In 2008 during the global financial crisis (GFC) as the whole world was in meltdown mode, the Indian economy appeared relatively unharmed. At that time one word which gained a lot of currency regarding the Indian economy was “decoupled”. The word essentially denoted that the Indian economy has some how discovered the magic potion which keeps it humming while the outside world is in the throes of a turmoil. It was later realized that the buoyancy in the economy was more predicated on a relaxed credit off take cycle which manifested in bigger issues 6-7 years down the line. It turns out that in a hyper connected world with intermeshed supply chains and free flowing capital flows, decoupling is possible only in case one chooses to become a hermit state.
The word “decouple” can also be used to describe the current state of equity markets vis a vis their relationship with the economic reality on the ground. In the US the Dow Jones was up by 1.78% yesterday, now within striking distance of its all time highs. The Nasdaq composite is already trading at its all-time high, a fact that was championed by the US President on his Twitter feed. The Shanghai composite is also trading at its best levels seen in a year, promptly erasing any memory that a pandemic even occurred. Now, as has been long argued, the rise is contingent on two things: firstly that the low interest rate regime will continue, and secondly that the recovery will be quick and swift. The former as, which is in the domain of executive actions, can be relied upon to continue but it is the latter which presents the issue of taking a leap of faith.

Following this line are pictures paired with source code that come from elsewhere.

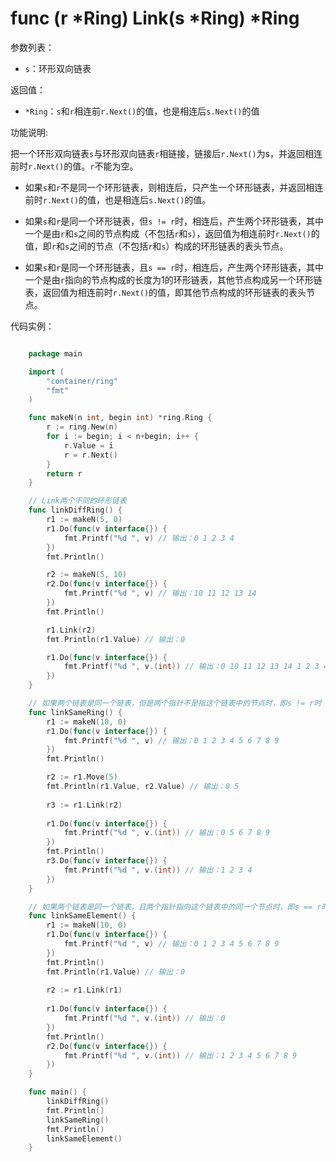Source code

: # func (r *Ring) Link(s *Ring) *Ring

参数列表：

- `s`：环形双向链表

返回值：

- `*Ring`：`s`和`r`相连前`r.Next()`的值，也是相连后`s.Next()`的值

功能说明:

把一个环形双向链表`s`与环形双向链表`r`相链接，链接后`r.Next()`为s，并返回相连前时`r.Next()`的值。`r`不能为空。

- 如果`s`和`r`不是同一个环形链表，则相连后，只产生一个环形链表，并返回相连前时`r.Next()`的值，也是相连后`s.Next()`的值。

- 如果`s`和`r`是同一个环形链表，但`s != r`时，相连后，产生两个环形链表，其中一个是由`r`和`s`之间的节点构成（不包括`r`和`s`），返回值为相连前时`r.Next()`的值，即`r`和`s`之间的节点（不包括`r`和`s`）构成的环形链表的表头节点。

- 如果`s`和`r`是同一个环形链表，且`s == r`时，相连后，产生两个环形链表，其中一个是由`r`指向的节点构成的长度为1的环形链表，其他节点构成另一个环形链表，返回值为相连前时`r.Next()`的值，即其他节点构成的环形链表的表头节点。

代码实例：

```go

	package main

	import (
		"container/ring"
		"fmt"
	)

	func makeN(n int, begin int) *ring.Ring {
		r := ring.New(n)
		for i := begin; i < n+begin; i++ {
			r.Value = i
			r = r.Next()
		}
		return r
	}

	// Link两个不同的环形链表
	func linkDiffRing() {
		r1 := makeN(5, 0)
		r1.Do(func(v interface{}) {
			fmt.Printf("%d ", v) // 输出：0 1 2 3 4 
		})
		fmt.Println()

		r2 := makeN(5, 10)
		r2.Do(func(v interface{}) {
			fmt.Printf("%d ", v) // 输出：10 11 12 13 14 
		})
		fmt.Println()

		r1.Link(r2)
		fmt.Println(r1.Value) // 输出：0

		r1.Do(func(v interface{}) {
			fmt.Printf("%d ", v.(int)) // 输出：0 10 11 12 13 14 1 2 3 4 
		})
	}

	// 如果两个链表是同一个链表，但是两个指针不是指这个链表中的节点时，即s != r时
	func linkSameRing() {
		r1 := makeN(10, 0)
		r1.Do(func(v interface{}) {
			fmt.Printf("%d ", v) // 输出：0 1 2 3 4 5 6 7 8 9 
		})
		fmt.Println()

		r2 := r1.Move(5)
		fmt.Println(r1.Value, r2.Value) // 输出：0 5
		
		r3 := r1.Link(r2)
		
		r1.Do(func(v interface{}) {
			fmt.Printf("%d ", v.(int)) // 输出：0 5 6 7 8 9 
		})
		fmt.Println()
		r3.Do(func(v interface{}) {
			fmt.Printf("%d ", v.(int)) // 输出：1 2 3 4 
		})
	}

	// 如果两个链表是同一个链表，且两个指针指向这个链表中的同一个节点时，即s == r时
	func linkSameElement() {
		r1 := makeN(10, 0)
		r1.Do(func(v interface{}) {
			fmt.Printf("%d ", v) // 输出：0 1 2 3 4 5 6 7 8 9 
		})
		fmt.Println()
		fmt.Println(r1.Value) // 输出：0
		
		r2 := r1.Link(r1)
		
		r1.Do(func(v interface{}) {
			fmt.Printf("%d ", v.(int)) // 输出：0 
		})
		fmt.Println()
		r2.Do(func(v interface{}) {
			fmt.Printf("%d ", v.(int)) // 输出：1 2 3 4 5 6 7 8 9 
		})
	}

	func main() {
		linkDiffRing()
		fmt.Println()
		linkSameRing()
		fmt.Println()
		linkSameElement()
	}

```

In a statement yesterday Dr Anthony Fauci, the US’s top voice on the pandemic, issued a sober statement that the US is still “knee deep” in the first wave. The daily rise in numbers in excess of 50,000 is a situation that demands “immediate addressing”. As we have written previously that more the current situation stretches, more structural it will become. Any business bankruptcy doesn’t involve only two parties, it triggers a chain reaction in the system, making the whole more vulnerable. Now the counter argument to this is that the Central Banks and Governments are standing “put” to avoid such outcomes. One needs to be cautious while bandying this line of argument as it is neither complete nor exhaustive. Some country with reserve currency status might get away but others cant.
In other news, we will see the Reserve Bank of Australia coming out with their monetary policy. In data released yesterday US services sector showed a sharp rebound for the month of June as the ISM non manufacturing activity jumped to 57.1 last month. PBOC set the Yuan reference rate at 7.0310 per dollar against the previous fix of 7.0663, it is the strongest fix since April. The offshore Yuan at one time climbed beyond 7 also during the trade. The appreciation of Chinese currency benefits the global players which own capital assets in China.
Domestically Indian rupee opened around 74.71 levels, it has been in a range and unable to break conclusively beyond 74.50 levels post the large up move last week. Indian bonds remained flat yesterday with 10 year benchmark closing at 5.83. Indian stock markets open flat today. The FII number in the Indian markets appear neutral for the month so far with debt markets having an overall positive flows compensated by equities seeing a net outflow.